This is a somewhat schizophrenic book on the arithmetical theory of continued fractions, with the first half covering what everybody knows and the second half what almost nobody knows. The present volume is an unaltered reprint of the 1964 English translation of the 1961 Russian third edition.
The first two chapters are a thorough and fairly conventional development of the theory of continued fractions, very similar to what is in Hardy & Wright’s An Introduction to the Theory of Numbers and in Niven & Zuckerman & Montgomery’s An Introduction to the Theory of Numbers. The latter two books have examples and give applications (in particular solving Pell’s equation), while the present book has neither examples nor applications.

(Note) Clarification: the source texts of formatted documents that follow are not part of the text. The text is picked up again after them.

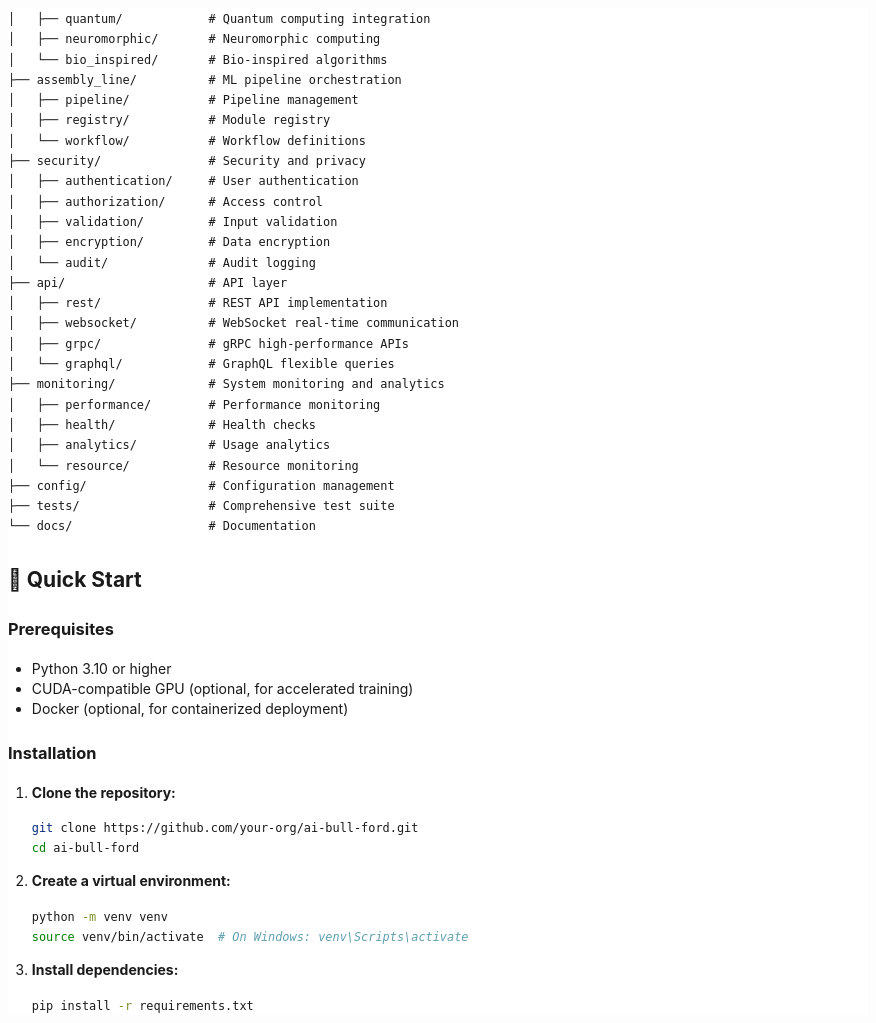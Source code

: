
 ```
│   ├── quantum/            # Quantum computing integration
│   ├── neuromorphic/       # Neuromorphic computing
│   └── bio_inspired/       # Bio-inspired algorithms
├── assembly_line/          # ML pipeline orchestration
│   ├── pipeline/           # Pipeline management
│   ├── registry/           # Module registry
│   └── workflow/           # Workflow definitions
├── security/               # Security and privacy
│   ├── authentication/     # User authentication
│   ├── authorization/      # Access control
│   ├── validation/         # Input validation
│   ├── encryption/         # Data encryption
│   └── audit/              # Audit logging
├── api/                    # API layer
│   ├── rest/               # REST API implementation
│   ├── websocket/          # WebSocket real-time communication
│   ├── grpc/               # gRPC high-performance APIs
│   └── graphql/            # GraphQL flexible queries
├── monitoring/             # System monitoring and analytics
│   ├── performance/        # Performance monitoring
│   ├── health/             # Health checks
│   ├── analytics/          # Usage analytics
│   └── resource/           # Resource monitoring
├── config/                 # Configuration management
├── tests/                  # Comprehensive test suite
└── docs/                   # Documentation
```

## 🚀 Quick Start

### Prerequisites

- Python 3.10 or higher
- CUDA-compatible GPU (optional, for accelerated training)
- Docker (optional, for containerized deployment)

### Installation

1. **Clone the repository:**
   ```bash
   git clone https://github.com/your-org/ai-bull-ford.git
   cd ai-bull-ford
   ```

2. **Create a virtual environment:**
   ```bash
   python -m venv venv
   source venv/bin/activate  # On Windows: venv\Scripts\activate
   ```

3. **Install dependencies:**
   ```bash
   pip install -r requirements.txt
   ```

The third chapter, which is about half of the book, covers some rarely-seen material in statistical (measure-theoretic) properties of the partial quotients. These theorems typically give an extreme or average value for some function of the partial quotients that is satisfied by all real numbers except a set of measure zero. The highlights of this theory are also in Hardy & Wright, but Khinchin gives a much more detailed and thorough exposition.
Bottom line: If you want a book that deals only with continued fractions, this is a good choice, but most readers would be better served by one of the general number theory books that has more examples and integrates the subject better with the rest of number theory.
Allen Stenger is a math hobbyist and retired software developer. He is webmaster and newsletter editor for the MAA Southwestern Section and is an editor of the Missouri Journal of Mathematical Sciences. His mathematical interests are number theory and classical analysis. He volunteers in his spare time at MathNerds.org, a math help site that fosters inquiry learning.